Türkiye’nin kalite liderlerine mükemmellik ödülleri verildi
İş, bilim, akademi ve medya dünyasından katılımcıların takip ettiği Kalite Kongresi, KalDer’in 30 yıldan bu yana EFQM Modeli’ni uygulayan kuruluşlara verdiği Türkiye Mükemmellik Ödülleri ile heyecanlı anlara da sahne oldu. Başvuran 14 kuruluş arasından jüri tarafından yapılan değerlendirme sonucu, kalite yolculuğunda başarılı olan kurum ve kuruluşlar ödüllerini aldı.
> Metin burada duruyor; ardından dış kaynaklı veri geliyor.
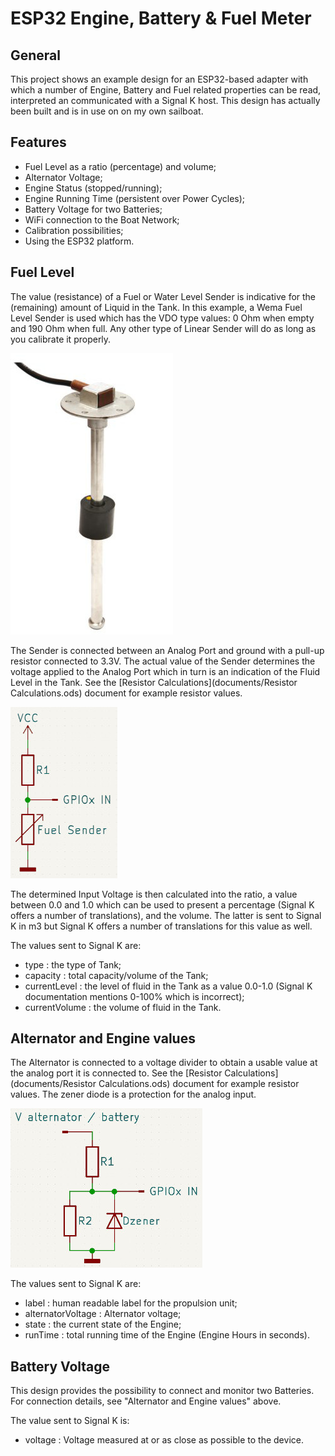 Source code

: # ESP32 Engine, Battery & Fuel Meter

## General
This project shows an example design for an ESP32-based adapter with which a number of Engine, Battery and Fuel related properties can be read, interpreted an communicated with a Signal K host. This design has actually been built and is in use on on my own sailboat.

## Features
- Fuel Level as a ratio (percentage) and volume;
- Alternator Voltage;
- Engine Status (stopped/running);
- Engine Running Time (persistent over Power Cycles);
- Battery Voltage for two Batteries;
- WiFi connection to the Boat Network;
- Calibration possibilities;
- Using the ESP32 platform.

## Fuel Level
The value (resistance) of a Fuel or Water Level Sender is indicative for the (remaining) amount of Liquid in the Tank. In this example, a Wema Fuel Level Sender is used which has the VDO type values: 0 Ohm when empty and 190 Ohm when full. Any other type of Linear Sender will do as long as you calibrate it properly.

![Sender](images/wema_s5_sender.jpg "Wema Fuel and Water Sender")

The Sender is connected between an Analog Port and ground with a pull-up resistor connected to 3.3V. The actual value of the Sender determines the voltage applied to the Analog Port which in turn is an indication of the Fluid Level in the Tank. See the [Resistor Calculations](documents/Resistor Calculations.ods) document for example resistor values.

![Connection](images/fuel_sender_connection.jpg "Fuel Sender connection")

The determined Input Voltage is then calculated into the ratio, a value between 0.0 and 1.0 which can be used to present a percentage (Signal K offers a number of translations), and the volume. The latter is sent to Signal K in m3 but Signal K offers a number of translations for this value as well.

The values sent to Signal K are:
- type : the type of Tank;
- capacity : total capacity/volume of the Tank;
- currentLevel : the level of fluid in the Tank as a value 0.0-1.0 (Signal K documentation mentions 0-100% which is incorrect);
- currentVolume : the volume of fluid in the Tank.

## Alternator and Engine values
The Alternator is connected to a voltage divider to obtain a usable value at the analog port it is connected to. See the [Resistor Calculations](documents/Resistor Calculations.ods) document for example resistor values. The zener diode is a protection for the analog input.

![Connection](images/alternator_battery_connection.jpg "Alternator and Battery connection")

The values sent to Signal K are:
- label : human readable label for the propulsion unit;
- alternatorVoltage : Alternator voltage;
- state : the current state of the Engine;
- runTime : total running time of the Engine (Engine Hours in seconds).

## Battery Voltage
This design provides the possibility to connect and monitor two Batteries.
For connection details, see "Alternator and Engine values" above.

The value sent to Signal K is:
- voltage : Voltage measured at or as close as possible to the device.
Gürmen Group, Üstün Performansta İlerleme aşamasında ödüle layık görülürken, Boğaziçi Yönetim A.Ş., Üstün Performansta Yetkinlik Aşamasında 3 Yıldız Belgesi’ni aldı. Üstün Performansta 4 Yıldız Belgesi’ne Aygersan A.Ş. ve KADEM layık görüldü. Farba, Sarıçam Belediyesi, Uludağ Elektrik, Yedaş Yeşilırmak Elektrik Dağıtım A.Ş. ve TB Sewtech Turkey ise EFQM Üstün Performansta 5 Yıldız Belgesi’ni almaya hak kazandı. Metro İstanbul A.Ş. “Toplumsal Cinsiyet Eşitliği, Çeşitlilik ve Kapsayıcılık” iyi uygulamasıyla, Toyota Boshoku Türkiye “Touch Up” iyi uygulamasıyla ve Vakıf Gayrimenkul Yatırım Ortaklığı A.Ş. “Entegre Stratejik Planlama” iyi uygulaması ile Türkiye Mükemmellik Ödülü’nün sahipleri oldu.